Esa noche le pidieron un cuento de la jarilla.

—Hace muchos, muchos años, muchos años an­tes de que mis abuelos nacieran, llegaron a estas tierras los primeros habitantes y se instalaron cerca de las nubes, en la montaña, lugar sagrado donde la vida no era fácil ni divertida. El objeti­vo era vivir bien, danzar, comer, trabajar. No era lo mismo que vivir mejor, que sólo buscar tener más, más dinero, más comodidad... Ese pueblo buscaba la armonía con la naturaleza, trabajar en reciprocidad porque con­sideraban el trabajo como una forma de ayudarse; no había uno más importante que otro... No todo era per­fecto; también surgían con­flictos que intentaban solu­cionar a través del diálogo. Como muchos otros pue­blos, realizaban una cere­monia que marcaba el paso de la niñez a la vida adulta: debían llevar una ofrenda a las altas cumbres, al lu­gar de donde provenían el trueno y el agua. Cierta vez, un joven partió con su poncho y un cuchillo. No necesitaba más, co­nocía perfectamente cada planta, cada hierba y fruto silvestre, y sabía cuál podía comer y cuál no. Todavía no había amanecido cuando partió. No necesitaba luz para el primer tramo del recorri­do, muchas veces había hecho el camino hacia la quebrada donde llevaban las cabras a pastar y re­cogían hierbas aromáticas y medicinales que cre­cían libremente en esa zona. Calzaba sandalias y sus pies apenas sentían la dureza de las piedras o los pinchazos de los espinos. Estaba dispuesto a cumplir el rito; el frío y el cansancio no se lo iban a impedir. La montaña no era sentida como hos­til; a pesar de las dificultades que ofrecía, siem­pre era benévola. Una vez que llegó a zonas des­conocidas, puso más atención en donde pisaba, y en los detalles del camino que le permitieran regresar a su pueblo. Guardaba en su mente al­guna piedra o árbol identificable, especialmente en los momentos en que el camino se bifurcaba o no estaba trazado y debía atravesar zonas de monte. Fue en ese momento en que se distrajo un segundo a causa de una piedra en la sanda­lia; ese instante hubiera podido de cambiar el curso de su vida.

—¡Abuela!, no exageres, así los cuentos no son tan creíbles.
—No, no exagero, es cierto; se agachó para sa­carse la piedra y, cuando se volvió a parar ya no sabía para donde ir, ni de dónde venía. Las nubes tapaban el sol y aunque hubiera estado brillando, era mediodía y no le iba a indicar cuál era el oeste. Y, en ese momento la vio...
— ¿Tuvo una aparición?
— ¡No interrumpas a la abuela!
—No, vio la planta de jarilla, no una... ¡a miles! que le indicaban el camino hacia el poniente. El joven llegó al lugar indicado, dejó su ofrenda y regresó sin dificultad a su casa, llevando en la bolsa que colgaría para siempre de su cintura, piedras de la cima.
— ¿Y así termina este cuento? ¿En qué consistía la ceremonia?
—La ceremonia era algo secreto, ¿vosotrosa­beis guardar un secreto?
— ¡Sí!—gritaron todos al mismo tiempo.
—La gente de esos pueblos también, y nunca lo contaron.

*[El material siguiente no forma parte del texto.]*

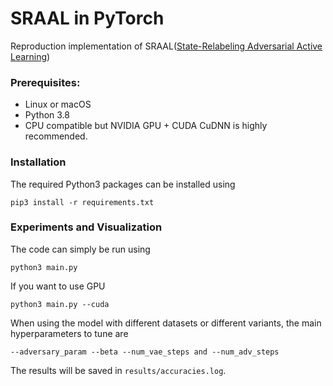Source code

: # SRAAL in PyTorch
 Reproduction implementation of SRAAL([State-Relabeling Adversarial Active Learning](https://github.com/Valkyrja3607/survey/issues/4))

### Prerequisites:
- Linux or macOS
- Python 3.8
- CPU compatible but NVIDIA GPU + CUDA CuDNN is highly recommended.

### Installation
The required Python3 packages can be installed using 
```
pip3 install -r requirements.txt
```

### Experiments and Visualization
The code can simply be run using 
```
python3 main.py
```
If you want to use GPU
```
python3 main.py --cuda
```
When using the model with different datasets or different variants, the main hyperparameters to tune are
```
--adversary_param --beta --num_vae_steps and --num_adv_steps
```

The results will be saved in `results/accuracies.log`.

Muchos no creyeron en Jesús, persiguieron a sus amigos y no los escucha­ron. Pablo y Bernabé siguieron su viaje y fueron a hablar a aquellos que sí querían escucharlos. Hagamos nosotros lo mismo, llevemos el mensaje de Jesús a todas las personas de buena voluntad que desean vivir en paz y superar las diferencias con diálogo.
¿Qué es lo que te hace pasar de niño a adolescente?
¿Por qué te dejas guiar en la vida?.